Sa politique sécuritaire pacifiste (« abrazos, no balazos », littéralement : « des câlins, pas des balles ») est un échec cuisant et, face à cette situation, l'État mexicain, sous AMLO comme sous ses prédécesseurs, n’a réussi qu’à offrir une impunité presque totale aux criminels, avec un taux d’élucidation des crimes inférieur à… 4%.

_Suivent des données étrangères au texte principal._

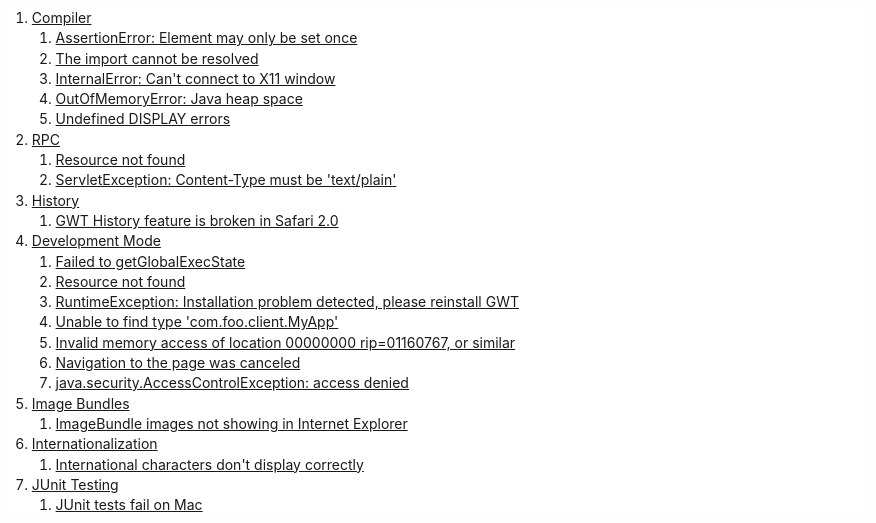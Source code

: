 <ol class="toc" id="pageToc">
  <li><a href="#Compiler">Compiler</a>
  <ol class="toc">
    <li><a href="#AssertionError_:_Element_may_only_be_set_once">AssertionError: Element may only be set once</a></li>
    <li><a href="#The_import_cannot_be_resolved">The import cannot be resolved</a></li>
    <li><a href="#InternalError_:_Can't_connect_to_X11_window">InternalError: Can't connect to X11 window</a></li>
    <li><a href="#OutOfMemoryError_:_Java_heap_space">OutOfMemoryError: Java heap space</a></li>
    <li><a href="#Undefined_DISPLAY_errors">Undefined DISPLAY errors</a></li>
  </ol>
  </li>
  <li><a href="#RPC">RPC</a>
  <ol class="toc">
    <li><a href="#Resource_not_found">Resource not found</a></li>
    <li><a href="#ServletException_:_Content-Type_must_be_'text/plain'">ServletException: Content-Type must be 'text/plain'</a></li>
  </ol>
  </li>
  <li><a href="#History">History</a>
  <ol class="toc">
    <li><a href="#GWT_History_feature_is_broken_in_Safari_2.0">GWT History feature is broken in Safari 2.0</a></li>
  </ol>
  </li>
  <li><a href="#Hosted_Mode">Development Mode</a>
  <ol class="toc">
    <li><a href="#Failed_to_getGlobalExecState">Failed to getGlobalExecState</a></li>
    <li><a href="#Resource_not_found">Resource not found</a></li>
    <li><a href="#RuntimeException_:_Installation_problem_detected,_please_reinsta">RuntimeException: Installation problem detected, please reinstall GWT</a></li>
    <li><a href="#Unable_to_find_type_'com.foo.client._MyApp_'">Unable to find type 'com.foo.client.MyApp'</a></li>
    <li><a href="#Invalid_memory_access_of_location">Invalid memory access of location 00000000 rip=01160767, or similar</a></li>
    <li><a href="#Navigation_to_the_page_was_canceled">Navigation to the page was canceled</a></li>
    <li><a href="#AccessControlException_access_denied">java.security.AccessControlException: access denied</a></li>
  </ol>
  </li>
  <li><a href="#Image_Bundles">Image Bundles</a>
  <ol class="toc">
    <li><a href="#ImageBundle_images_not_showing_in_Internet_Explorer">ImageBundle images not showing in Internet Explorer</a></li>
  </ol>
  </li>
  <li><a href="#Internationalization">Internationalization</a>
  <ol class="toc">
    <li><a href="#International_characters_don't_display_correctly">International characters don't display correctly</a></li>
  </ol>
  </li>
  <li><a href="#JUnit_Testing">JUnit Testing</a>
  <ol class="toc">
    <li><a href="#JUnit_tests_fail_on_Mac">JUnit tests fail on Mac</a></li>
  </ol>
  </li>
</ol>

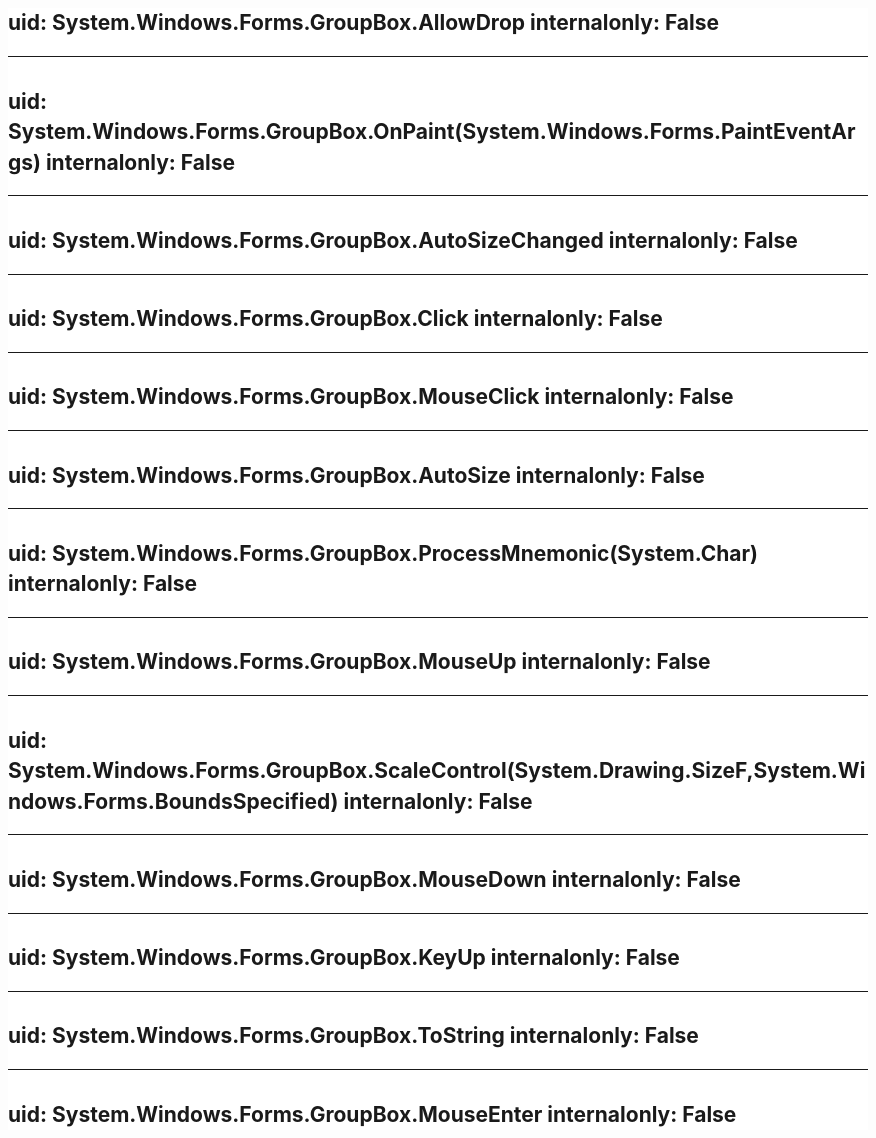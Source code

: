 uid: System.Windows.Forms.GroupBox.AllowDrop
internalonly: False
---

---
uid: System.Windows.Forms.GroupBox.OnPaint(System.Windows.Forms.PaintEventArgs)
internalonly: False
---

---
uid: System.Windows.Forms.GroupBox.AutoSizeChanged
internalonly: False
---

---
uid: System.Windows.Forms.GroupBox.Click
internalonly: False
---

---
uid: System.Windows.Forms.GroupBox.MouseClick
internalonly: False
---

---
uid: System.Windows.Forms.GroupBox.AutoSize
internalonly: False
---

---
uid: System.Windows.Forms.GroupBox.ProcessMnemonic(System.Char)
internalonly: False
---

---
uid: System.Windows.Forms.GroupBox.MouseUp
internalonly: False
---

---
uid: System.Windows.Forms.GroupBox.ScaleControl(System.Drawing.SizeF,System.Windows.Forms.BoundsSpecified)
internalonly: False
---

---
uid: System.Windows.Forms.GroupBox.MouseDown
internalonly: False
---

---
uid: System.Windows.Forms.GroupBox.KeyUp
internalonly: False
---

---
uid: System.Windows.Forms.GroupBox.ToString
internalonly: False
---

---
uid: System.Windows.Forms.GroupBox.MouseEnter
internalonly: False
---
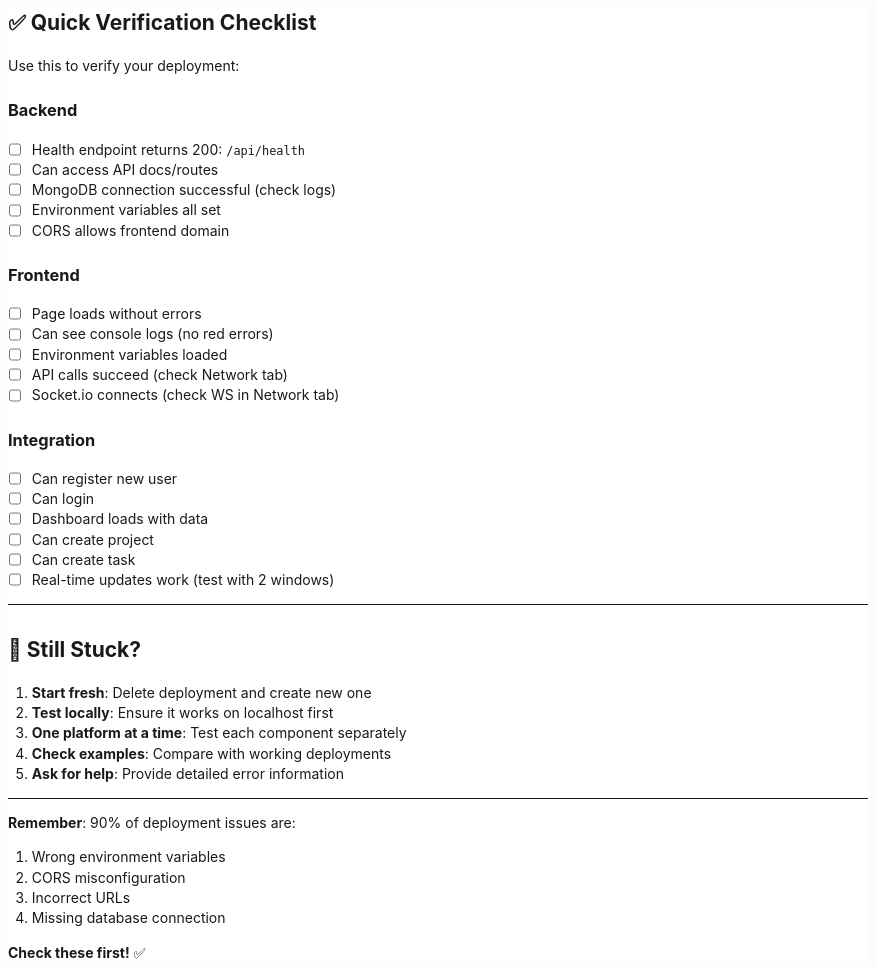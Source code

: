 
## ✅ Quick Verification Checklist

Use this to verify your deployment:

### Backend
- [ ] Health endpoint returns 200: `/api/health`
- [ ] Can access API docs/routes
- [ ] MongoDB connection successful (check logs)
- [ ] Environment variables all set
- [ ] CORS allows frontend domain

### Frontend
- [ ] Page loads without errors
- [ ] Can see console logs (no red errors)
- [ ] Environment variables loaded
- [ ] API calls succeed (check Network tab)
- [ ] Socket.io connects (check WS in Network tab)

### Integration
- [ ] Can register new user
- [ ] Can login
- [ ] Dashboard loads with data
- [ ] Can create project
- [ ] Can create task
- [ ] Real-time updates work (test with 2 windows)

---

## 🎯 Still Stuck?

1. **Start fresh**: Delete deployment and create new one
2. **Test locally**: Ensure it works on localhost first
3. **One platform at a time**: Test each component separately
4. **Check examples**: Compare with working deployments
5. **Ask for help**: Provide detailed error information

---

**Remember**: 90% of deployment issues are:
1. Wrong environment variables
2. CORS misconfiguration
3. Incorrect URLs
4. Missing database connection

**Check these first!** ✅
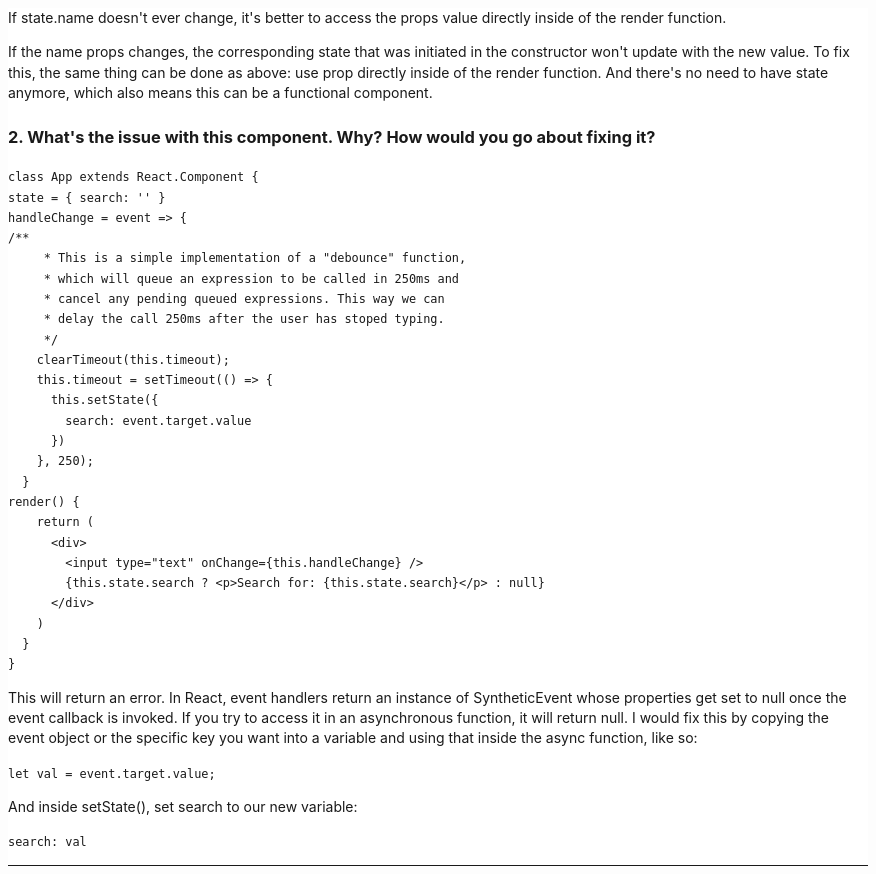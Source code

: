 If state.name doesn't ever change, it's better to access the props value directly inside of the render function. 

If the name props changes, the corresponding state that was initiated in the constructor won't update with the new value. To fix this, the same thing can be done as above: use prop directly inside of the render function. And there's no need to have state anymore, which also means this can be a functional component.



### 2. What's the issue with this component. Why? How would you go about fixing it?

```
class App extends React.Component {
state = { search: '' }
handleChange = event => {
/**
     * This is a simple implementation of a "debounce" function,
     * which will queue an expression to be called in 250ms and
     * cancel any pending queued expressions. This way we can
     * delay the call 250ms after the user has stoped typing.
     */
    clearTimeout(this.timeout);
    this.timeout = setTimeout(() => {
      this.setState({
        search: event.target.value
      })
    }, 250);
  }
render() {
    return (
      <div>
        <input type="text" onChange={this.handleChange} />
        {this.state.search ? <p>Search for: {this.state.search}</p> : null}
      </div>
    )
  }
}
```

This will return an error. In React, event handlers return an instance of SyntheticEvent whose properties get set to null once the event callback is invoked. If you try to access it in an asynchronous function, it will return null. I would fix this by copying the event object or the specific key you want into a variable and using that inside the async function, like so:

```
let val = event.target.value;
```

And inside setState(), set search to our new variable:
```
search: val
```

---
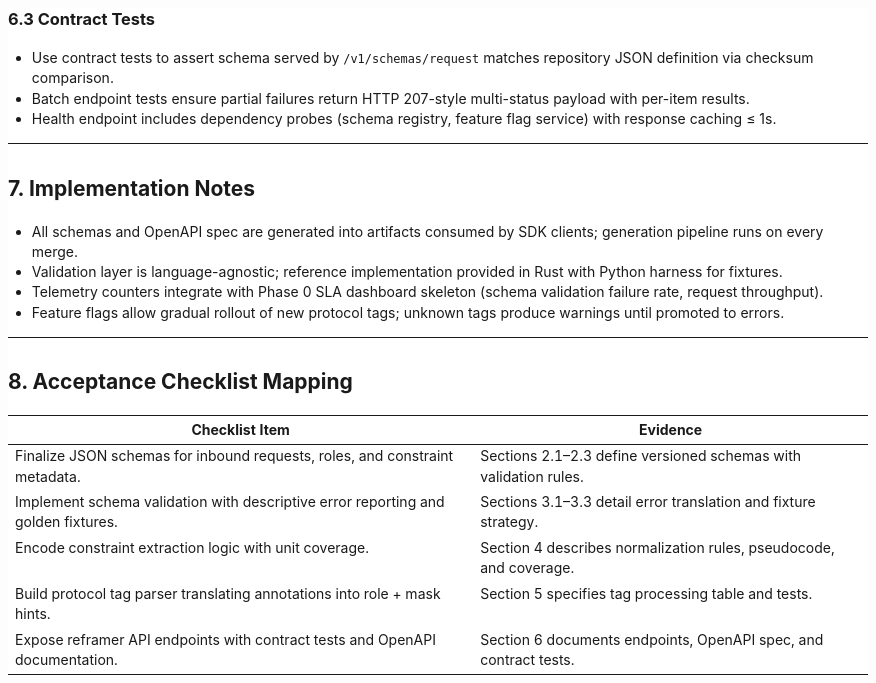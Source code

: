 ### 6.3 Contract Tests

- Use contract tests to assert schema served by `/v1/schemas/request` matches repository JSON definition via checksum comparison.
- Batch endpoint tests ensure partial failures return HTTP 207-style multi-status payload with per-item results.
- Health endpoint includes dependency probes (schema registry, feature flag service) with response caching ≤ 1s.

---

## 7. Implementation Notes

- All schemas and OpenAPI spec are generated into artifacts consumed by SDK clients; generation pipeline runs on every merge.
- Validation layer is language-agnostic; reference implementation provided in Rust with Python harness for fixtures.
- Telemetry counters integrate with Phase 0 SLA dashboard skeleton (schema validation failure rate, request throughput).
- Feature flags allow gradual rollout of new protocol tags; unknown tags produce warnings until promoted to errors.

---

## 8. Acceptance Checklist Mapping

| Checklist Item | Evidence |
| --- | --- |
| Finalize JSON schemas for inbound requests, roles, and constraint metadata. | Sections 2.1–2.3 define versioned schemas with validation rules. |
| Implement schema validation with descriptive error reporting and golden fixtures. | Sections 3.1–3.3 detail error translation and fixture strategy. |
| Encode constraint extraction logic with unit coverage. | Section 4 describes normalization rules, pseudocode, and coverage. |
| Build protocol tag parser translating annotations into role + mask hints. | Section 5 specifies tag processing table and tests. |
| Expose reframer API endpoints with contract tests and OpenAPI documentation. | Section 6 documents endpoints, OpenAPI spec, and contract tests. |

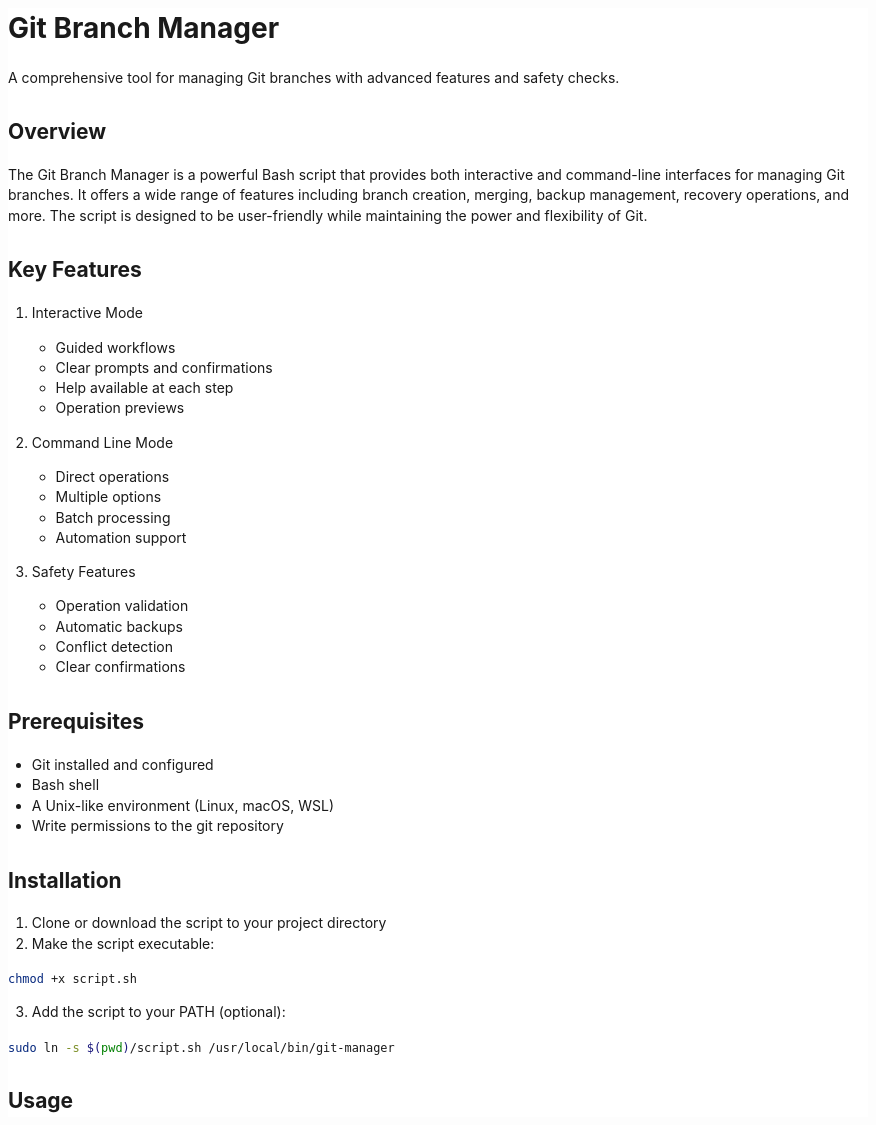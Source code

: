 # Git Branch Manager

A comprehensive tool for managing Git branches with advanced features and safety checks.

## Overview

The Git Branch Manager is a powerful Bash script that provides both interactive and command-line interfaces for managing Git branches. It offers a wide range of features including branch creation, merging, backup management, recovery operations, and more. The script is designed to be user-friendly while maintaining the power and flexibility of Git.

## Key Features

1. Interactive Mode
   - Guided workflows
   - Clear prompts and confirmations
   - Help available at each step
   - Operation previews

2. Command Line Mode
   - Direct operations
   - Multiple options
   - Batch processing
   - Automation support

3. Safety Features
   - Operation validation
   - Automatic backups
   - Conflict detection
   - Clear confirmations

## Prerequisites

- Git installed and configured
- Bash shell
- A Unix-like environment (Linux, macOS, WSL)
- Write permissions to the git repository

## Installation

1. Clone or download the script to your project directory
2. Make the script executable:
```bash
chmod +x script.sh
```

3. Add the script to your PATH (optional):
```bash
sudo ln -s $(pwd)/script.sh /usr/local/bin/git-manager
```

## Usage
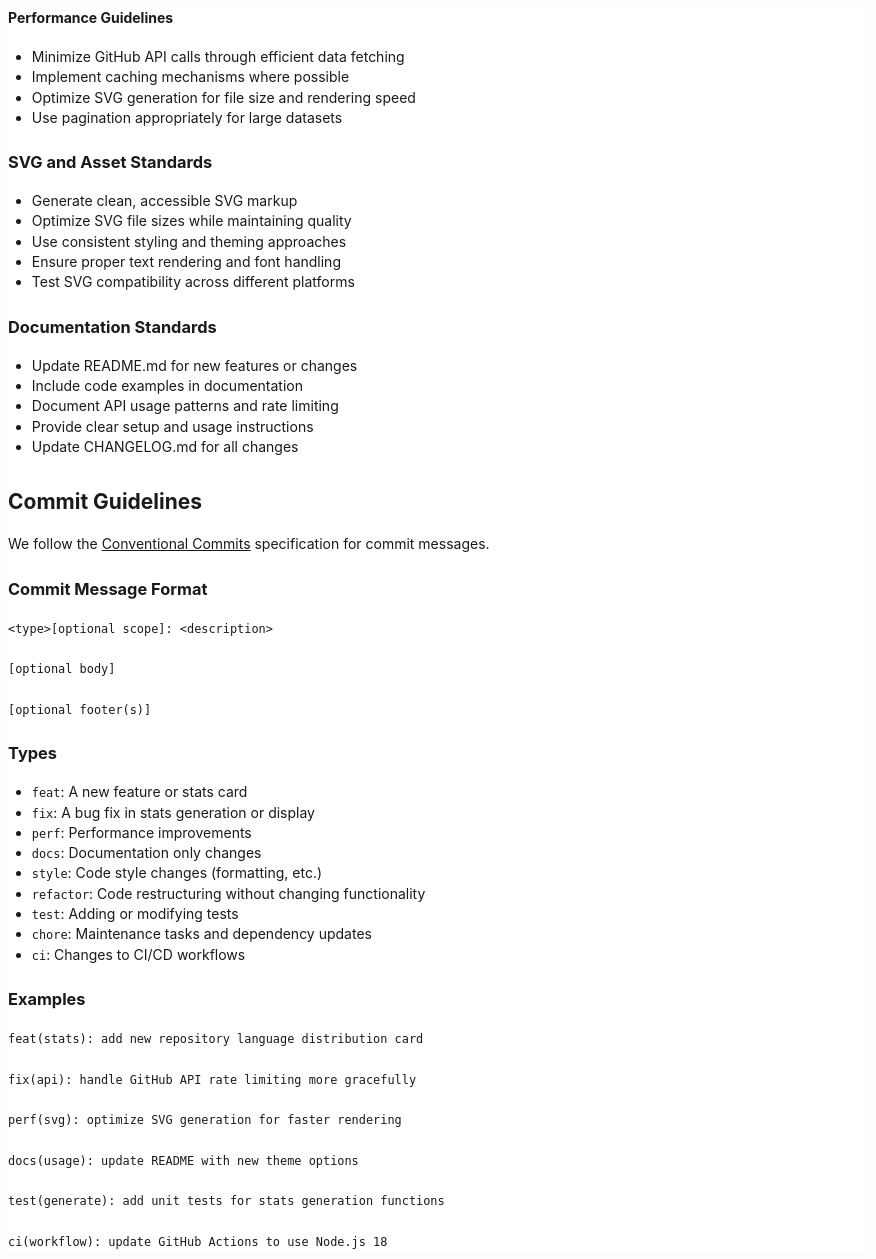 #### Performance Guidelines
- Minimize GitHub API calls through efficient data fetching
- Implement caching mechanisms where possible
- Optimize SVG generation for file size and rendering speed
- Use pagination appropriately for large datasets

### SVG and Asset Standards

- Generate clean, accessible SVG markup
- Optimize SVG file sizes while maintaining quality
- Use consistent styling and theming approaches
- Ensure proper text rendering and font handling
- Test SVG compatibility across different platforms

### Documentation Standards

- Update README.md for new features or changes
- Include code examples in documentation
- Document API usage patterns and rate limiting
- Provide clear setup and usage instructions
- Update CHANGELOG.md for all changes

## Commit Guidelines

We follow the [Conventional Commits](https://www.conventionalcommits.org/) specification for commit messages.

### Commit Message Format

```
<type>[optional scope]: <description>

[optional body]

[optional footer(s)]
```

### Types

- `feat`: A new feature or stats card
- `fix`: A bug fix in stats generation or display
- `perf`: Performance improvements
- `docs`: Documentation only changes
- `style`: Code style changes (formatting, etc.)
- `refactor`: Code restructuring without changing functionality
- `test`: Adding or modifying tests
- `chore`: Maintenance tasks and dependency updates
- `ci`: Changes to CI/CD workflows

### Examples

```
feat(stats): add new repository language distribution card

fix(api): handle GitHub API rate limiting more gracefully

perf(svg): optimize SVG generation for faster rendering

docs(usage): update README with new theme options

test(generate): add unit tests for stats generation functions

ci(workflow): update GitHub Actions to use Node.js 18
```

Un autre reproche adressé à AMLO est sa tendance à radicaliser ses rapports aux contre-pouvoirs traditionnels que sont la presse, les ONG, ou la Justice. Leur liberté de ton ou leur indépendance leur ont valu de violentes attaques de sa part. Cela a été le cas en particulier lors de la limitation apportée par la Justice à sa volonté de militariser la sécurité publique (l’exact contraire de ce qu’il avait annoncé dans son programme). Sur un autre plan, sa volonté de réduire drastiquement les prérogatives du Tribunal électoral, qui a accompagné la démocratisation du pays, a été enrayée par les juges, à sa plus grande colère.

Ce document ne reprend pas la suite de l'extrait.